How to Run NVILA-8B Model with NanoLLM on Jetson AGX Orin?

kouta21146 · February 24, 2025, 1:44pm

Hello

I’m trying to use the NVILA-8B model from the Efficient-Large-Model repository(Efficient-Large-Model/NVILA-8B · Hugging Face) on a Jetson AGX Orin with NanoLLM. However, when I run the following command, the model fails to start:

jetson-containers run $(autotag nano_llm) \
  python3 -m nano_llm.chat --api=mlc \
    --model Efficient-Large-Model/NVILA-8b

I suspect there isn’t a Docker image that currently includes support for NVILA-8B out of the box.
Does anyone know if there is a prebuilt Docker image that can run NVILA-8B on Jetson AGX Orin, or how to build/configure one so that NVILA-8B can be used with the MLC back end? Any help or instructions would be greatly appreciated.

Thank you!

AastaLLL · February 25, 2025, 3:23am

Hi,

Could you share the error message with us?
There is a known docker issue due to the recent docker 28.0.0 release.

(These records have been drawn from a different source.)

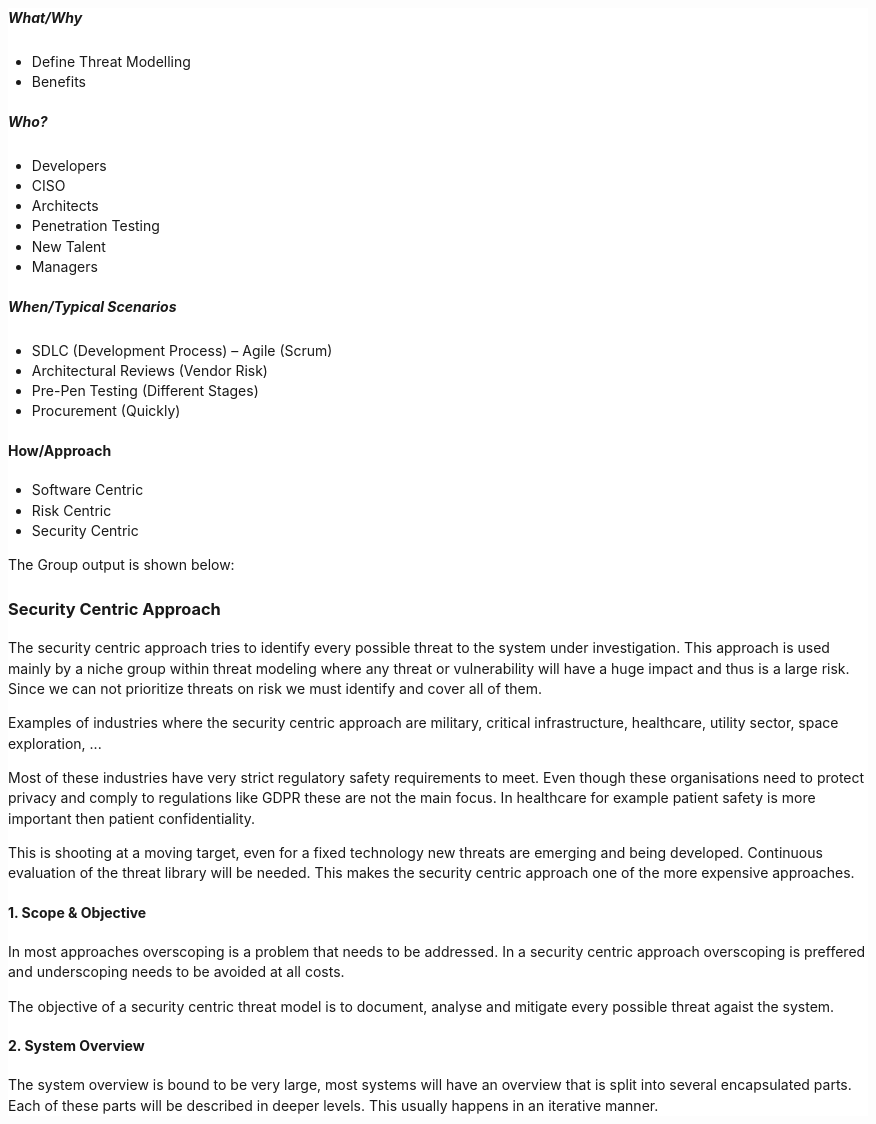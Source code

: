 ##### What/Why

- Define Threat Modelling
- Benefits 

##### Who?
- Developers
- CISO
- Architects
- Penetration Testing 
- New Talent
- Managers

##### When/Typical Scenarios
- SDLC (Development Process) – Agile (Scrum)
- Architectural Reviews (Vendor Risk)
- Pre-Pen Testing (Different Stages)
- Procurement (Quickly)

#### How/Approach
- Software Centric
- Risk Centric
- Security Centric 

The Group output is shown below:

### Security Centric Approach

The security centric approach tries to identify every possible threat to the system under investigation. This approach is used mainly by a niche group within threat modeling where any threat or vulnerability will have a huge impact and thus is a large risk. Since we can not prioritize threats on risk we must identify and cover all of them.

Examples of industries where the security centric approach are military, critical infrastructure, healthcare, utility sector, space exploration, ...

Most of these industries have very strict regulatory safety requirements to meet. Even though these organisations need to protect privacy and comply to regulations like GDPR these are not the main focus. In healthcare for example patient safety is more important then patient confidentiality.

This is shooting at a moving target, even for a fixed technology new threats are emerging and being developed. Continuous evaluation of the threat library will be needed. This makes the security centric approach one of the more expensive approaches.

#### 1. Scope & Objective

In most approaches overscoping is a problem that needs to be addressed. In a security centric approach overscoping is preffered and underscoping needs to be avoided at all costs. 

The objective of a security centric threat model is to document, analyse and mitigate every possible threat agaist the system.

#### 2. System Overview

The system overview is bound to be very large, most systems will have an overview that is split into several encapsulated parts. Each of these parts will be described in deeper levels. This usually happens in an iterative manner.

You can find more info in the below comment:

Thanks.

kouta21146 · February 26, 2025, 2:46pm

Thank you for your response. Here is an overview of the error.

Error Overview

Inside the jetson-containers, I ran the following command:


python3 -m nano_llm.chat --api=mlc --model Efficient-Large-Model/NVILA-8b

Steps and Issues Encountered:

1.An error occurred stating that mlc_llm.build does not support the quen2 model.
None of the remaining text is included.